America’s Fiscal Armageddon And How To Avoid It, Part 1
The 2024 election contest between Biden and Trump is farcical not just because it pits the mentally lame against the egomaniacally blind. The more compelling absurdity is that America is now hurtling headlong into an existential fiscal crisis, but neither candidate ever mentions this clear and present danger, let alone proposes even a semblance of a remedial plan.
During his recent State of the Union (SOTU) address, for instance, Joe Biden even had the nerve to brag that “I’ve already cut the federal deficit by over one trillion dollars”.
Well, actually aside from the $6 trillion of UniParty deficits he and the Donald ran-up during the pandemic stimmy bacchanalia of 2020-2021, the deficit of $1.7 trillion incurred in 2023 was by far the largest in American history. And yet the puppeteers who scroll the “Joe Biden” teleprompter are taking a bow for purportedly stemming the red ink?!
Federal Deficit/Surplus, 1955 to 2023
Actually, if any reality-therapy is needed on the banks of the Potomac, the March release of CBO’s latest long-term budget outlook should do the job. It is based on a bunch of Rosy Scenario assumptions where there are no recessions, no inflation flare-ups, no interest rate spikes, no financial crises, no big wars, no global energy crises—-just good economic sailing for the next 30 years!

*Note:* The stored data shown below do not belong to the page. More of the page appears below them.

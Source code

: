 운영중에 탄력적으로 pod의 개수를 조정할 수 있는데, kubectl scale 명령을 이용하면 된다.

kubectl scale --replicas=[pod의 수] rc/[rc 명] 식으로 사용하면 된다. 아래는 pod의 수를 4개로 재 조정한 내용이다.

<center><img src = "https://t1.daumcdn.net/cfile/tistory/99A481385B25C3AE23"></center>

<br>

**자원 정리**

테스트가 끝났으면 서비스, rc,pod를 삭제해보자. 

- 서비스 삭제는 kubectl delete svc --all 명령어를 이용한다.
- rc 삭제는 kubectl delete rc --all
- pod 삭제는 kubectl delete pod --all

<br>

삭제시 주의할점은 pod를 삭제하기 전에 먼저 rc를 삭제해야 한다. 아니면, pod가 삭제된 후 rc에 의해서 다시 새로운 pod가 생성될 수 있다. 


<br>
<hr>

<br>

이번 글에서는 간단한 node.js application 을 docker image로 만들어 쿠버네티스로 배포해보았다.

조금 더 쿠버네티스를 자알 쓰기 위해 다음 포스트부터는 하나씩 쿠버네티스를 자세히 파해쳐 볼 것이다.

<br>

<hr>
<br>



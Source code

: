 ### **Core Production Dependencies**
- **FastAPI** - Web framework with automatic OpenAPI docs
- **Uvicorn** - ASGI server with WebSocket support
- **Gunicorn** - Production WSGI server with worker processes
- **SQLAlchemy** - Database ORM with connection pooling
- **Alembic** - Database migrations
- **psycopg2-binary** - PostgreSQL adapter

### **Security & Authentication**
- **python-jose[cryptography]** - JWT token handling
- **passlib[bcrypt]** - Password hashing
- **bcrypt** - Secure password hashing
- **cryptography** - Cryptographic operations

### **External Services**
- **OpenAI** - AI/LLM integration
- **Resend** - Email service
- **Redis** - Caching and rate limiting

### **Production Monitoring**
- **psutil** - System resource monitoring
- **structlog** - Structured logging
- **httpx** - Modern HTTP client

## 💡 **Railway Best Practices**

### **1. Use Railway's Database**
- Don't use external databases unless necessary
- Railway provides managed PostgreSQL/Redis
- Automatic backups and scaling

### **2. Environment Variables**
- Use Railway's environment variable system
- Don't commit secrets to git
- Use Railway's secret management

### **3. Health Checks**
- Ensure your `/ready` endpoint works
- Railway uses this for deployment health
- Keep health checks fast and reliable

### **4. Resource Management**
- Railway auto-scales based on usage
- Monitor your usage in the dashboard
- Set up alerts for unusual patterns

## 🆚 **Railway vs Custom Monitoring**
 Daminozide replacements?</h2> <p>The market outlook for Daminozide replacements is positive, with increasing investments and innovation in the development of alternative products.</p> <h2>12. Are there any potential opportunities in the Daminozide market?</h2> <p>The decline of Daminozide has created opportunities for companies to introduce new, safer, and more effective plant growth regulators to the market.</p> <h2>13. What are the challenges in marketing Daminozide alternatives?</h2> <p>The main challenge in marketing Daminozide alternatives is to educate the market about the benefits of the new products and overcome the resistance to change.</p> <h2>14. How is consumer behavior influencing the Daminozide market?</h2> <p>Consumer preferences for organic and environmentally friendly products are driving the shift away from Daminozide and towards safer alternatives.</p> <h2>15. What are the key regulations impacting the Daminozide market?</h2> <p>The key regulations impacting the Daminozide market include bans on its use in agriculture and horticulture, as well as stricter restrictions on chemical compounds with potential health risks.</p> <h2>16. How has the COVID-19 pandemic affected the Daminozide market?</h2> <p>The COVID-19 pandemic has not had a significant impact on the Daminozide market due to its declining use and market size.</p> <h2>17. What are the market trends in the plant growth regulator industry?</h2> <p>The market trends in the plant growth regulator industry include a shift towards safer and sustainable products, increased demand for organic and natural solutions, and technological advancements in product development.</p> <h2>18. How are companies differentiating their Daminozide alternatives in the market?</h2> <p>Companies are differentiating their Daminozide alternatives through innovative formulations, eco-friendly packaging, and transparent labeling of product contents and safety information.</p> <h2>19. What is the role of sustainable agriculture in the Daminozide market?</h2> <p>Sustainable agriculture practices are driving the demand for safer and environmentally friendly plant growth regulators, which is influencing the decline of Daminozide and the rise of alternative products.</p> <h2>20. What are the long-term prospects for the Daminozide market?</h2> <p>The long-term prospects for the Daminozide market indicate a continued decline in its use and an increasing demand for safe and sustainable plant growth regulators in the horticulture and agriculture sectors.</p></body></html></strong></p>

Then again, where they end up is positively horrifying, even if the Rosy Scenario underlying the report is utterly incompatible with the fiscal disaster it projects. Accordingly, the real debt numbers are sure to be a lot worse as the future unfolds.
Still, CBO’s optimistic projections show the publicly-held debt hits 166% of GDP by 2054, which towers far above even the WWII peak of 106%. And back then there was a plenitude of Treasury bond buyers owing to the 24% of GDP national saving rate generated by an economy fully mobilized for war and which was subject to such harsh rationing that there were few consumer goods to buy.
Not suprisingly, therefore, the payrollers at the Congressional Budget Office were discreet enough to present this dismal story in the “percent of GDP” metric because the actual numbers stated in greenbacks are literally coronary-producing. The blue line below translates to $140 trillion of public debt in 2054.
Apparently, the Capitol Hill staffers who penned the report don’t wish to have some yokel Congressman from Kansas doing his own math with a hand calculator. That’s because at the 3.8% blended average interest rate the US Treasury is projected to be paying at the end of this 30-year period, annual Federal interest expenditures would amount to $5.3 trillion per year!